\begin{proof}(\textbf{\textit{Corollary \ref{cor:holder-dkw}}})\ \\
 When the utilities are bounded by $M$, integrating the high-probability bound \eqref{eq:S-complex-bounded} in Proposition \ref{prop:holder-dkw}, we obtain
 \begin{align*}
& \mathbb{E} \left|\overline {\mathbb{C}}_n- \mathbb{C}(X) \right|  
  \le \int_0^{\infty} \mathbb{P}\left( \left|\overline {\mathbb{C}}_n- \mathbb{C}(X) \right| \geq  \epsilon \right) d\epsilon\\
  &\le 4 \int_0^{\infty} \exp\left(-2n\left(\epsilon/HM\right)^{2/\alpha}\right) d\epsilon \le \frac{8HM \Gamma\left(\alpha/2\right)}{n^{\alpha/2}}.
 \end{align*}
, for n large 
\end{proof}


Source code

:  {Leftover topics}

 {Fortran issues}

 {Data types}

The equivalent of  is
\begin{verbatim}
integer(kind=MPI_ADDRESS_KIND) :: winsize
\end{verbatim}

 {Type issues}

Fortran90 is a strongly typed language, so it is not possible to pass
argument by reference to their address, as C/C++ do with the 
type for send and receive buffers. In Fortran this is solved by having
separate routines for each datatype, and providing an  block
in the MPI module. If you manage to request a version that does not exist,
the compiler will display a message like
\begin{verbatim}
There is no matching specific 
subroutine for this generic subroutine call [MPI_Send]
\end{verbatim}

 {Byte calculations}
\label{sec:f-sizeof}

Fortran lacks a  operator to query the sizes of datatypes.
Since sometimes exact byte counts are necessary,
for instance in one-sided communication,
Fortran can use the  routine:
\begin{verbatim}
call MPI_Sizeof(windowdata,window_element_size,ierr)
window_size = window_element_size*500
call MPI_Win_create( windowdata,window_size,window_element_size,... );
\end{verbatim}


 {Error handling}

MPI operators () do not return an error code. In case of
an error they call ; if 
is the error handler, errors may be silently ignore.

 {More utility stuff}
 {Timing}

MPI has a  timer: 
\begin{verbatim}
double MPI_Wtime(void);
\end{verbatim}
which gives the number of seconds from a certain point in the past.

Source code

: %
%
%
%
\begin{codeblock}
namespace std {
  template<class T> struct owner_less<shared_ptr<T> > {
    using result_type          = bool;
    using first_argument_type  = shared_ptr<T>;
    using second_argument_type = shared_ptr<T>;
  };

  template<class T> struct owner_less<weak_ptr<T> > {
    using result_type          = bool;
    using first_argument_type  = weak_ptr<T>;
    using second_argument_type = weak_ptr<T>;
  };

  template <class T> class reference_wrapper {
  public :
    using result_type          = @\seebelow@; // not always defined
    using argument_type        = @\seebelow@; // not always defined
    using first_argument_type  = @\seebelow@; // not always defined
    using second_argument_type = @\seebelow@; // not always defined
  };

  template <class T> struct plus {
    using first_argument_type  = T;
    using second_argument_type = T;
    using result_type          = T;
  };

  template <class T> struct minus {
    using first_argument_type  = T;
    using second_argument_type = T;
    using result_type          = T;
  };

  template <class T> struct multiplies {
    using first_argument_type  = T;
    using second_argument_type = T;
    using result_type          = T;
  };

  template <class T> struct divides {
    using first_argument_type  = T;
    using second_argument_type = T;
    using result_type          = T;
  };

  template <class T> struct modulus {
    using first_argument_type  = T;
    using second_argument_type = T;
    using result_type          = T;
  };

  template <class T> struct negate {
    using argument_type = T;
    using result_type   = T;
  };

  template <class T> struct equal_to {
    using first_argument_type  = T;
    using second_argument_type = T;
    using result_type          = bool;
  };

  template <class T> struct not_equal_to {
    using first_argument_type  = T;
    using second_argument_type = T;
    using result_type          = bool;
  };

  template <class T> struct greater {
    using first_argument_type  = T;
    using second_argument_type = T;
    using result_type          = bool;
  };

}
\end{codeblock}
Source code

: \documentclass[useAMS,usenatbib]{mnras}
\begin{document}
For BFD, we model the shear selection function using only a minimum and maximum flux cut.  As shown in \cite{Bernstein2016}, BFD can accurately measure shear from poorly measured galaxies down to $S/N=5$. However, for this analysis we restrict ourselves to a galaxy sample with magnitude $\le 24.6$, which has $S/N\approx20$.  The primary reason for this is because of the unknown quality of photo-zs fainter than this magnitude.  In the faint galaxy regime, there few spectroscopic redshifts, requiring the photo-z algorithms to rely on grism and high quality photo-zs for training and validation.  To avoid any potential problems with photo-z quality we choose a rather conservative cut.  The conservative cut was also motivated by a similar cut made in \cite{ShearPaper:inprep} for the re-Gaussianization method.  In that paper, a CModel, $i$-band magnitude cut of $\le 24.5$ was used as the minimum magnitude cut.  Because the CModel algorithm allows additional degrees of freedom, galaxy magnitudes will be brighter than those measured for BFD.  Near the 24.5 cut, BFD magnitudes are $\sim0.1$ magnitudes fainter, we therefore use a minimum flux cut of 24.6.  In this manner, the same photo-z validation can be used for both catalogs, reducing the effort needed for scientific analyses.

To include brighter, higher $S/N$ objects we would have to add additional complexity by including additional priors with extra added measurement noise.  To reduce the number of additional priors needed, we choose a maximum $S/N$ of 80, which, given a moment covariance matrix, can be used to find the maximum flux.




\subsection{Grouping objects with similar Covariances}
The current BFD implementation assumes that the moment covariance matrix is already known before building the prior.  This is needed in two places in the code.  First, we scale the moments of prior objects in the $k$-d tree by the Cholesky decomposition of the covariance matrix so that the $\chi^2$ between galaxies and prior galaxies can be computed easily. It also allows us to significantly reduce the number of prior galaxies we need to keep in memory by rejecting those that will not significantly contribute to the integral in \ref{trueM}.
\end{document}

----------

## PROBLEM REQUIREMENTS
Each line from the first line of the listing through the line with "window_size = window_element_size*500" must be output exactly, both ends included, and no other line may appear.

## SOLVED EXERCISE
\begin{proof}(\textbf{\textit{Corollary \ref{cor:holder-dkw}}})\ \\
 When the utilities are bounded by $M$, integrating the high-probability bound \eqref{eq:S-complex-bounded} in Proposition \ref{prop:holder-dkw}, we obtain
 \begin{align*}
& \mathbb{E} \left|\overline {\mathbb{C}}_n- \mathbb{C}(X) \right|  
  \le \int_0^{\infty} \mathbb{P}\left( \left|\overline {\mathbb{C}}_n- \mathbb{C}(X) \right| \geq  \epsilon \right) d\epsilon\\
  &\le 4 \int_0^{\infty} \exp\left(-2n\left(\epsilon/HM\right)^{2/\alpha}\right) d\epsilon \le \frac{8HM \Gamma\left(\alpha/2\right)}{n^{\alpha/2}}.
 \end{align*}
, for n large 
\end{proof}


Source code

:  {Leftover topics}

 {Fortran issues}

 {Data types}

The equivalent of  is
\begin{verbatim}
integer(kind=MPI_ADDRESS_KIND) :: winsize
\end{verbatim}

 {Type issues}

Fortran90 is a strongly typed language, so it is not possible to pass
argument by reference to their address, as C/C++ do with the 
type for send and receive buffers. In Fortran this is solved by having
separate routines for each datatype, and providing an  block
in the MPI module. If you manage to request a version that does not exist,
the compiler will display a message like
\begin{verbatim}
There is no matching specific 
subroutine for this generic subroutine call [MPI_Send]
\end{verbatim}

 {Byte calculations}
\label{sec:f-sizeof}

Fortran lacks a  operator to query the sizes of datatypes.
Since sometimes exact byte counts are necessary,
for instance in one-sided communication,
Fortran can use the  routine:
\begin{verbatim}
call MPI_Sizeof(windowdata,window_element_size,ierr)
window_size = window_element_size*500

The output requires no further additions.